Um dos entrevistadores, um bajulador escolhido a dedo, aperfeiçoou o argumento de Erdogan, perguntando: “O senhor já o havia avisado antes, não? … E o terrorismo contra atacou na América. Era isso que o senhor pregava o tempo todo: se você alimentar o terrorismo, isso vai atingir você.”
O presidente turco terminou a longa entrevista dizendo: “Sim, um dia ele se recupera e ataca você”.

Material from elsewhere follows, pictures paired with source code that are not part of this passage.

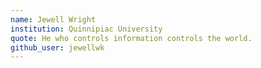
 ```yaml
---
name: Jewell Wright
institution: Quinnipiac University
quote: He who controls information controls the world.
github_user: jewellwk
---
```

No entanto, a realpolitik em sua abordagem a Trump não deve ser esquecida. O esforço de Erdogan de alistar o presidente americano como sua alma gêmea não é apenas emocional. O sucesso militar na Líbia que colocou a Turquia no mapa como o principal apoiador do GNA, reconhecido internacionalmente, como o Governo do Acordo Nacional (GNA), anuncia potencial confronto com a Rússia na Líbia e na Síria.
Talvez o mais importante seja que a aventura na Turquia na Líbia colocará a Turquia em uma posição de tensões perigosamente crescentes em relação à Grécia, Chipre, França e alguns outros países da UE. O acordo marítimo que a Turquia alcançou com o GNA em 2019 se sobrepõe à Zona Econômica Exclusiva da Grécia e, portanto, é considerado por Atenas uma violação da soberania. O conflito continua a aumentar, já que a Grécia assinou recentemente um acordo marítimo com a Itália em resposta à decisão da Turquia.
Da Síria à Líbia, do Mar Negro ao Mediterrâneo, Erdogan agora calcula que a Turquia precisa da América política e estrategicamente mais do que há alguns meses atrás. Ele aprendeu por experiência que trazer os Estados Unidos a bordo, fazendo de Trump seu amigo pessoal, é mais fácil do que de qualquer outra maneira.